Input:
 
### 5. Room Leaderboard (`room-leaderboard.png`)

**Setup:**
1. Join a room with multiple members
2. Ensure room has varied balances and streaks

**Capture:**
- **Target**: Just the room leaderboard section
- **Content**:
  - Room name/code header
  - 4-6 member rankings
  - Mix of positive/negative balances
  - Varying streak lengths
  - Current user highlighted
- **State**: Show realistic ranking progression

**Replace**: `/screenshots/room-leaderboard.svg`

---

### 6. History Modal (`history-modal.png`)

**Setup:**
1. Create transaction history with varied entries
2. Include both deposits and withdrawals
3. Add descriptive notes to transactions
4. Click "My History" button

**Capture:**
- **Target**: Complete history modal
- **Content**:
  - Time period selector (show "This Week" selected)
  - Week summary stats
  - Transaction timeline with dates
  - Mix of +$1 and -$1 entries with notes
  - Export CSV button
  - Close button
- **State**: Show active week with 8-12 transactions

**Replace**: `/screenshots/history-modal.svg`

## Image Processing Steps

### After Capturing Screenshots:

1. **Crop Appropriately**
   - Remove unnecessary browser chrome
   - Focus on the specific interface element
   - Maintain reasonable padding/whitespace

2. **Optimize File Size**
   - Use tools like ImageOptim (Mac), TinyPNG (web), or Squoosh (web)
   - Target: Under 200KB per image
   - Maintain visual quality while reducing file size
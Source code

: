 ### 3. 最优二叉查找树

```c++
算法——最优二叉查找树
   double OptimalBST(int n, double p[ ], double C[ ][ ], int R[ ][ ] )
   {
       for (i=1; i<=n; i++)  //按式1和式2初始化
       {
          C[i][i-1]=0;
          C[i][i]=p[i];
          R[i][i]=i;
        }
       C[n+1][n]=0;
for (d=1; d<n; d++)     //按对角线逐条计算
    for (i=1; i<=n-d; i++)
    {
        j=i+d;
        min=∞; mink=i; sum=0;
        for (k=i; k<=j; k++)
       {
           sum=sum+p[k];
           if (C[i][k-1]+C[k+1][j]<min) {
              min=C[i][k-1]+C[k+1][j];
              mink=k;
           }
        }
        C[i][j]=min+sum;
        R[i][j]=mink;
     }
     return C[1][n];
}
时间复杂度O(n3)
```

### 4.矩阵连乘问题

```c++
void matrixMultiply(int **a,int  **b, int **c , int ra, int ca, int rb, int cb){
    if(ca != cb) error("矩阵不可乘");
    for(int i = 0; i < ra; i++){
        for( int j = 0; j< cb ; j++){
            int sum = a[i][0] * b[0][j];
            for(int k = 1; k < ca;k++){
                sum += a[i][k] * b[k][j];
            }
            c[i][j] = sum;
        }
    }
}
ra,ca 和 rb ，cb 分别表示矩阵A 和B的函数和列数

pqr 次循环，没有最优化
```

Activity:
Retype every entry word for word.

Output for this task:
### 5. Room Leaderboard (`room-leaderboard.png`)

**Setup:**
1. Join a room with multiple members
2. Ensure room has varied balances and streaks

**Capture:**
- **Target**: Just the room leaderboard section
- **Content**:
  - Room name/code header
  - 4-6 member rankings
  - Mix of positive/negative balances
  - Varying streak lengths
  - Current user highlighted
- **State**: Show realistic ranking progression

**Replace**: `/screenshots/room-leaderboard.svg`

---

### 6. History Modal (`history-modal.png`)

**Setup:**
1. Create transaction history with varied entries
2. Include both deposits and withdrawals
3. Add descriptive notes to transactions
4. Click "My History" button

**Capture:**
- **Target**: Complete history modal
- **Content**:
  - Time period selector (show "This Week" selected)
  - Week summary stats
  - Transaction timeline with dates
  - Mix of +$1 and -$1 entries with notes
  - Export CSV button
  - Close button
- **State**: Show active week with 8-12 transactions

**Replace**: `/screenshots/history-modal.svg`

## Image Processing Steps

### After Capturing Screenshots:

1. **Crop Appropriately**
   - Remove unnecessary browser chrome
   - Focus on the specific interface element
   - Maintain reasonable padding/whitespace

2. **Optimize File Size**
   - Use tools like ImageOptim (Mac), TinyPNG (web), or Squoosh (web)
   - Target: Under 200KB per image
   - Maintain visual quality while reducing file size
Source code

: ### 3. 最优二叉查找树

```c++
算法——最优二叉查找树
   double OptimalBST(int n, double p[ ], double C[ ][ ], int R[ ][ ] )
   {
       for (i=1; i<=n; i++)  //按式1和式2初始化
       {
          C[i][i-1]=0;
          C[i][i]=p[i];
          R[i][i]=i;
        }
       C[n+1][n]=0;
for (d=1; d<n; d++)     //按对角线逐条计算
    for (i=1; i<=n-d; i++)
    {
        j=i+d;
        min=∞; mink=i; sum=0;
        for (k=i; k<=j; k++)
       {
           sum=sum+p[k];
           if (C[i][k-1]+C[k+1][j]<min) {
              min=C[i][k-1]+C[k+1][j];
              mink=k;
           }
        }
        C[i][j]=min+sum;
        R[i][j]=mink;
     }
     return C[1][n];
}
时间复杂度O(n3)
```

### 4.矩阵连乘问题

```c++
void matrixMultiply(int **a,int  **b, int **c , int ra, int ca, int rb, int cb){
    if(ca != cb) error("矩阵不可乘");
    for(int i = 0; i < ra; i++){
        for( int j = 0; j< cb ; j++){
            int sum = a[i][0] * b[0][j];
            for(int k = 1; k < ca;k++){
                sum += a[i][k] * b[k][j];
            }
            c[i][j] = sum;
        }
    }
}
ra,ca 和 rb ，cb 分别表示矩阵A 和B的函数和列数

pqr 次循环，没有最优化
```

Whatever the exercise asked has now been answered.